When she arrives on the landing, she is wearing only one sneaker, and in the pocket of her faded men’s button-down shirt, there is a twenty-dollar bill.
“I’m home,” she tells the loft, as she enters, her hand on the door, fingers splayed. “They all look sometimes, well not all of them, but most of them are looking sometimes to see what happens because it’s like remembering an old best friend–” she is saying, the words tumbling over themselves.
It is ragged and barren, and the cat who prowls for mice and receives milk and a warm fire is nowhere to be found. “That goes here,” she says softly. “It’s as it’s supposed to be, but not yet awake, like we’re waiting for Dinah, but Craig will find her first. After he finishes with his strips of paper, he finds her first,” she murmurs. She puts cold fingers to the cold stove where there was soup. “And this is right,” she whispers, nodding to herself. She puts cold fingers to drawing tablets that seem freshly abandoned. “Sold them. Not all. Some he gave to me,” she says. The light in these rooms is diffuse, and sound through the windows feels muffled, heavy with static, a far off station not quite tuned-in.

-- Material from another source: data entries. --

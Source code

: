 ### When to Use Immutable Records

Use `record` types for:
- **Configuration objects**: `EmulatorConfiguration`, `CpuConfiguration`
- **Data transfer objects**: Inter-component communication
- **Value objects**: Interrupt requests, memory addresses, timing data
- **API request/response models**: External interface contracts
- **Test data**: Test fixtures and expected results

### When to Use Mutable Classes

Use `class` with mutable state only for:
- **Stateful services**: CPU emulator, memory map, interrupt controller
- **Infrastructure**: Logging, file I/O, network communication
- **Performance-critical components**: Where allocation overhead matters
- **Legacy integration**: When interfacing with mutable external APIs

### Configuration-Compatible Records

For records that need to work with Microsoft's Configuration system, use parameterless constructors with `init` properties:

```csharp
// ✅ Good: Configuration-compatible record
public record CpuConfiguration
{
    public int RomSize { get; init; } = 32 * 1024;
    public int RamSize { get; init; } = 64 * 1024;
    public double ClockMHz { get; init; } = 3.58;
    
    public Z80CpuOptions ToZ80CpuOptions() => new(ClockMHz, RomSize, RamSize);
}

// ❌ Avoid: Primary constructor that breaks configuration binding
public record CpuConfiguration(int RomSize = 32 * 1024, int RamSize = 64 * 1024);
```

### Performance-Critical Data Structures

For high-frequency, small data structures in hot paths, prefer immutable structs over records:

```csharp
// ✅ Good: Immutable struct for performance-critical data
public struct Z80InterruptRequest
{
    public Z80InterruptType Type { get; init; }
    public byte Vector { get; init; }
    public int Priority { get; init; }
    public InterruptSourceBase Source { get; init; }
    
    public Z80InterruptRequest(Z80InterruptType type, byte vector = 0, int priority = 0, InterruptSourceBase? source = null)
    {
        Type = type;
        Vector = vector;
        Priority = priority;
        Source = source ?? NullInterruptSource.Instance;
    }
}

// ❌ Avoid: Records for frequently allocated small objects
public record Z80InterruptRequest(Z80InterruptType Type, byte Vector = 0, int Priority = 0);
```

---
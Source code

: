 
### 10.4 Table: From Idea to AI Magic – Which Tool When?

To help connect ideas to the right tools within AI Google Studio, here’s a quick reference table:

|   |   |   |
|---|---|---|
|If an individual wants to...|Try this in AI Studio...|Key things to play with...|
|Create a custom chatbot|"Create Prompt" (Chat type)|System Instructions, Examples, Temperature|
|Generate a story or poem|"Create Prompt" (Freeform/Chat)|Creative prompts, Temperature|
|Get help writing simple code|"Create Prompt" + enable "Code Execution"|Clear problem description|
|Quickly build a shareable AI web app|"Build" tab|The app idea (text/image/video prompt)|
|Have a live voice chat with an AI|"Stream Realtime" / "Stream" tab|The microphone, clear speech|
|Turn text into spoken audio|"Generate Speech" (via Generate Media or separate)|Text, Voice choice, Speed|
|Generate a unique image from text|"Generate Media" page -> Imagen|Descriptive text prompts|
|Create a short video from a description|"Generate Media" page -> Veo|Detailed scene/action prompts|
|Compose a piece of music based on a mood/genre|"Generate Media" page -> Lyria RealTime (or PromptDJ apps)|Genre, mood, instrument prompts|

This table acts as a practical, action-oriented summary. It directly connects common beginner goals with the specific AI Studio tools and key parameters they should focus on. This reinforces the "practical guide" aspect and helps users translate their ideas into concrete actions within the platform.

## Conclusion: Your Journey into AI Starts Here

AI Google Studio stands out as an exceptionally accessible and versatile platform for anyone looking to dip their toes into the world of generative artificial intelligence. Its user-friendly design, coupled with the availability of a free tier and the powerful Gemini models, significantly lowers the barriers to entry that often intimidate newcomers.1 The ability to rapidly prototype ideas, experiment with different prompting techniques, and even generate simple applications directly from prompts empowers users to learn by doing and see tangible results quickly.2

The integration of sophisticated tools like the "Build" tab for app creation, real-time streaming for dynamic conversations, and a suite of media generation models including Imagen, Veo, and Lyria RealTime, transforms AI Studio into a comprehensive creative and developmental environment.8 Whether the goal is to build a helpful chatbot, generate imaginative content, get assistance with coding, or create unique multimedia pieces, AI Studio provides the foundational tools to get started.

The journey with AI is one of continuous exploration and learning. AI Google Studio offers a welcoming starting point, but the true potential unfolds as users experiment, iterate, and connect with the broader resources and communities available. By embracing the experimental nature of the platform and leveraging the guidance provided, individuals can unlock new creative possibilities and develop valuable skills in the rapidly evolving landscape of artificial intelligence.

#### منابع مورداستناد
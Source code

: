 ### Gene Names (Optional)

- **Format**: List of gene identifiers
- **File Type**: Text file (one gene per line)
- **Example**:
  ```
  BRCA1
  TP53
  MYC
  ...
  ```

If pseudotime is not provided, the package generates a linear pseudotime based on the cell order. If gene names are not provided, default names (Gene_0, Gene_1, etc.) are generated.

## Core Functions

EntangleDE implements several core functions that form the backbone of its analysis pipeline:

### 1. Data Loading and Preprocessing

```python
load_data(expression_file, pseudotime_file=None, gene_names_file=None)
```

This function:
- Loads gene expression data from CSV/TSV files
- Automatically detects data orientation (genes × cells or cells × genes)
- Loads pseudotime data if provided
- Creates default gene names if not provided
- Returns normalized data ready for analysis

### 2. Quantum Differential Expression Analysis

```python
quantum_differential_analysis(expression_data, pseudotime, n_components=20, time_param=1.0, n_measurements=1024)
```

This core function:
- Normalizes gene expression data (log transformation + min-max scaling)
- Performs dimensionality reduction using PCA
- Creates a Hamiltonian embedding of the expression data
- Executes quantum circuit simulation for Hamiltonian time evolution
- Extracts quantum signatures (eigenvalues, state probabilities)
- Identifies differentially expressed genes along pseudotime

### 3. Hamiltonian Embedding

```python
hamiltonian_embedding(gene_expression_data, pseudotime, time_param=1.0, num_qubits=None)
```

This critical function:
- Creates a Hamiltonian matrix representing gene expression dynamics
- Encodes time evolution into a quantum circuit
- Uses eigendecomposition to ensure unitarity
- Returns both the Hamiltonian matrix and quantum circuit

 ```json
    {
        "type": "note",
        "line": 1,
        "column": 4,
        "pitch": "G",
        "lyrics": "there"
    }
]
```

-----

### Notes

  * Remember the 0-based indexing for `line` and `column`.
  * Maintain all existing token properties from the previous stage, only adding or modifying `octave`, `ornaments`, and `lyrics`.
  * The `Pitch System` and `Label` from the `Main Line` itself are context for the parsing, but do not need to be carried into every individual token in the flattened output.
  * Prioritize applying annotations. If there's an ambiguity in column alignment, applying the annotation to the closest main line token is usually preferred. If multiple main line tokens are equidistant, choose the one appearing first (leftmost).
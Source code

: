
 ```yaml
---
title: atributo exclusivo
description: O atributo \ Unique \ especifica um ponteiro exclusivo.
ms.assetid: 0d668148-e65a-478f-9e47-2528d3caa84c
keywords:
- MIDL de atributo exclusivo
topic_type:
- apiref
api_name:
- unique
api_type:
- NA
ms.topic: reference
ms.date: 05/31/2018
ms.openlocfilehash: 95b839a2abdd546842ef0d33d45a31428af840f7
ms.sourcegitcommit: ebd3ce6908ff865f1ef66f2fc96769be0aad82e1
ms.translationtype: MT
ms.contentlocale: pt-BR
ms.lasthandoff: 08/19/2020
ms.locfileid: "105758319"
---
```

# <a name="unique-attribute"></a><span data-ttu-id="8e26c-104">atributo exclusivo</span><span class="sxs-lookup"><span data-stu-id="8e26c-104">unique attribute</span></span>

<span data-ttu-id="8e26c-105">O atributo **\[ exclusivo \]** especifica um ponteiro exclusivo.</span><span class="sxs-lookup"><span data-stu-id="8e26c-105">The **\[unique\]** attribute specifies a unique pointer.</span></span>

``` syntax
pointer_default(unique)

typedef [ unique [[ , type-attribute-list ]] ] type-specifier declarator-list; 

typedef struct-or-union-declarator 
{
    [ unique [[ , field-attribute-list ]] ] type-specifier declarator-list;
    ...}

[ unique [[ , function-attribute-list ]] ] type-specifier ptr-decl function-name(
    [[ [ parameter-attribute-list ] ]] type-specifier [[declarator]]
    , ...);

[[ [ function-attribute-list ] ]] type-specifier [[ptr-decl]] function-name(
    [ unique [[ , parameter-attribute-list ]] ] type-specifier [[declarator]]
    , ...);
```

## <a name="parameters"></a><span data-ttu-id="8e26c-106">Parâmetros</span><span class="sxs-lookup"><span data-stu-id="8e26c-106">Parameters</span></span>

This is an in-between, this place, this time. There are tears on her cheeks as she kisses her fingertips and touches the cold stove, the floor by the fireplace, the drawings. She weeps nakedly, silently in this place where she is solid and but no one else is.
She finds his coat in the closet and runs her fingers over the slits cut in the back, and presses her face to the shoulder, breathing in his echo. “I came home but I’m not here yet,” she says, her voice pillowed by the wool.
From the counter, she collects a handful of bottlecaps, and tucks them into her pocket, hands trembling as she returns to where she came in, and hugs herself, looking around at memory, and what will be. “Come back,” she says, to the man who isn’t there, the one with navy eyes and gold light.